[Task to complete] Below is a listing. Set down exactly the lines from the one containing "A green dragon" through the one containing "Con 20, Int", both ends included, and leave out the rest.

[Source material]
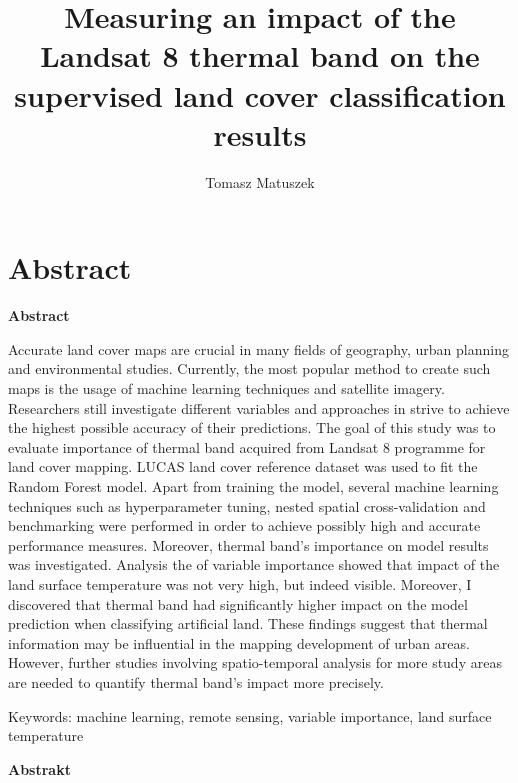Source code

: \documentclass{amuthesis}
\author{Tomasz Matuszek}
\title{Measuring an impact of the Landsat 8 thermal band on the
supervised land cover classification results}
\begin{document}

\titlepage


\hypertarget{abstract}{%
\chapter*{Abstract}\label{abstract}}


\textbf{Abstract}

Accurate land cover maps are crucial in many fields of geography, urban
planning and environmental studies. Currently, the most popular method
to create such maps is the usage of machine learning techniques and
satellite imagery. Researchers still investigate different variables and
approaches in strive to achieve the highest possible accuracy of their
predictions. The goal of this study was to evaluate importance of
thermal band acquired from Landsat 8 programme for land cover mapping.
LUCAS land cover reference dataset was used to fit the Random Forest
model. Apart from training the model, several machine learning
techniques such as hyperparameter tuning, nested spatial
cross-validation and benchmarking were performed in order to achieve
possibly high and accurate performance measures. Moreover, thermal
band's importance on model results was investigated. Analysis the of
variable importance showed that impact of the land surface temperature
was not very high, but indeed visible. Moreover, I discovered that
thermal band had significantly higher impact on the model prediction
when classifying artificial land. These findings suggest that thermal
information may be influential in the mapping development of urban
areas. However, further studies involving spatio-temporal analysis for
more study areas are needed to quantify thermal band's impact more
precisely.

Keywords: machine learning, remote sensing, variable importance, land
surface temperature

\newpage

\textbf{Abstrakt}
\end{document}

...

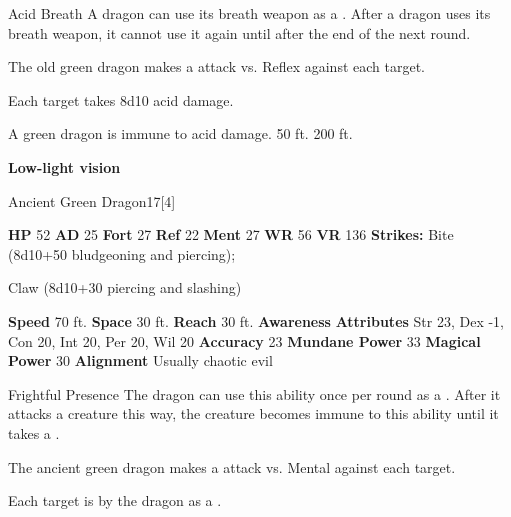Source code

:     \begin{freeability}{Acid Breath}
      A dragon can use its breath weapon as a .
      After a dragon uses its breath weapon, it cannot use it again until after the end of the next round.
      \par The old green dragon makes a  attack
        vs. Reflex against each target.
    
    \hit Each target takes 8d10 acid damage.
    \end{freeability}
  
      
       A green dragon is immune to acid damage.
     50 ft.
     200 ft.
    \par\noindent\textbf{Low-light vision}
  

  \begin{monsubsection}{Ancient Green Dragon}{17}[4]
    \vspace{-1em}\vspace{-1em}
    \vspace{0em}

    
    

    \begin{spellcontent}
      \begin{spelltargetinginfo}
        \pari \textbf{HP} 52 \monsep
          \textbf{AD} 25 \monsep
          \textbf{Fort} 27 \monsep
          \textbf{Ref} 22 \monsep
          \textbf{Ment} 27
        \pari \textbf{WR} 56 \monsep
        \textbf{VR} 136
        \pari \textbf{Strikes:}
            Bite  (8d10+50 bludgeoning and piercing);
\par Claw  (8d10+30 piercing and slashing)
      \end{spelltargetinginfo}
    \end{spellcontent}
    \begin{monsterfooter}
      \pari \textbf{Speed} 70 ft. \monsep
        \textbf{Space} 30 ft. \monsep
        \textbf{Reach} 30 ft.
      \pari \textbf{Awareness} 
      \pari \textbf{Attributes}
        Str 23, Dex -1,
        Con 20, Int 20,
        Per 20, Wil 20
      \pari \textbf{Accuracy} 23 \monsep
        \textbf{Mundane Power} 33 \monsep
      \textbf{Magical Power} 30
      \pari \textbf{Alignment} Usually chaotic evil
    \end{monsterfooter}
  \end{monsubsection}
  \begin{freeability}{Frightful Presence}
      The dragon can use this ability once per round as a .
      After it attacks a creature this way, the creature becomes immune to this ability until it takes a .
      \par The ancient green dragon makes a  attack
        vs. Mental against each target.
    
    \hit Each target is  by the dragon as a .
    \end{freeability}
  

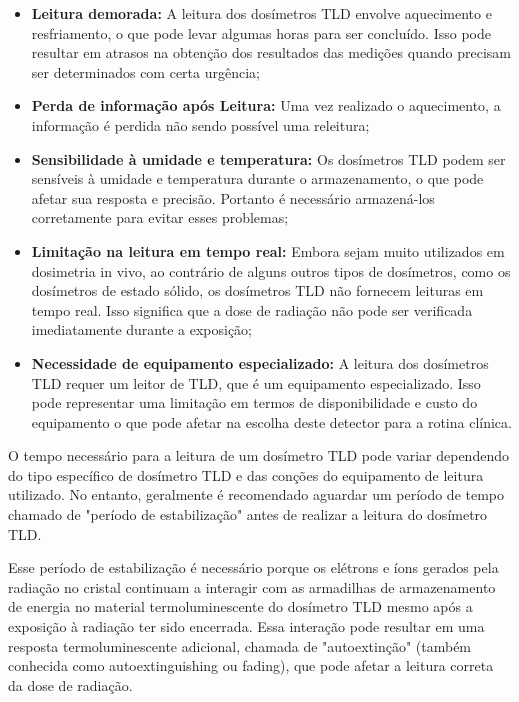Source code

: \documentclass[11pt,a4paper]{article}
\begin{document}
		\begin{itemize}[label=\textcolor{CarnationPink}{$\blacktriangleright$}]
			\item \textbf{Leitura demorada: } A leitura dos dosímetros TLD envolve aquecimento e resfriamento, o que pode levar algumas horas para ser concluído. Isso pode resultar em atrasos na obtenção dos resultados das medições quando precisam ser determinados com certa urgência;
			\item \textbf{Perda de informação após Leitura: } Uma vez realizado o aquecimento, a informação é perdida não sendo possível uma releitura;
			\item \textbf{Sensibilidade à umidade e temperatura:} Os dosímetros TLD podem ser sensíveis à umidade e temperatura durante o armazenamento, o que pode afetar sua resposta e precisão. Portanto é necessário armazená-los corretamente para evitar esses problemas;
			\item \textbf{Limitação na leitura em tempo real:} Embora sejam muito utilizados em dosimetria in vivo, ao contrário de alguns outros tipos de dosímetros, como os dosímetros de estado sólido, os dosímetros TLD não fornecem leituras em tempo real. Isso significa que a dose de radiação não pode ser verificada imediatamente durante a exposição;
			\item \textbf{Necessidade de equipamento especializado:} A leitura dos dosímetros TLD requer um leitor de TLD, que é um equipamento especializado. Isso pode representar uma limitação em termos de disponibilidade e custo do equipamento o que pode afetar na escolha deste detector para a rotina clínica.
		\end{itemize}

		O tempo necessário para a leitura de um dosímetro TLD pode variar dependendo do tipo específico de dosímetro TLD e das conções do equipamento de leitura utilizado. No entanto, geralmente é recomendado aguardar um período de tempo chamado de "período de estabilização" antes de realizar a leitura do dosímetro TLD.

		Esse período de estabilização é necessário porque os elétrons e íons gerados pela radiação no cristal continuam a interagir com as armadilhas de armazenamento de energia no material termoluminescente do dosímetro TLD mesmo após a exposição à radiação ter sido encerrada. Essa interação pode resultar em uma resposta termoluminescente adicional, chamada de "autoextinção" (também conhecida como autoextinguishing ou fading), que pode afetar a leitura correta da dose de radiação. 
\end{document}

[Written solution]
       A green dragon is immune to acid damage.
     50 ft.
     200 ft.
    \par\noindent\textbf{Low-light vision}
  

  \begin{monsubsection}{Ancient Green Dragon}{17}[4]
    \vspace{-1em}\vspace{-1em}
    \vspace{0em}

    
    

    \begin{spellcontent}
      \begin{spelltargetinginfo}
        \pari \textbf{HP} 52 \monsep
          \textbf{AD} 25 \monsep
          \textbf{Fort} 27 \monsep
          \textbf{Ref} 22 \monsep
          \textbf{Ment} 27
        \pari \textbf{WR} 56 \monsep
        \textbf{VR} 136
        \pari \textbf{Strikes:}
            Bite  (8d10+50 bludgeoning and piercing);
\par Claw  (8d10+30 piercing and slashing)
      \end{spelltargetinginfo}
    \end{spellcontent}
    \begin{monsterfooter}
      \pari \textbf{Speed} 70 ft. \monsep
        \textbf{Space} 30 ft. \monsep
        \textbf{Reach} 30 ft.
      \pari \textbf{Awareness} 
      \pari \textbf{Attributes}
        Str 23, Dex -1,
        Con 20, Int 20,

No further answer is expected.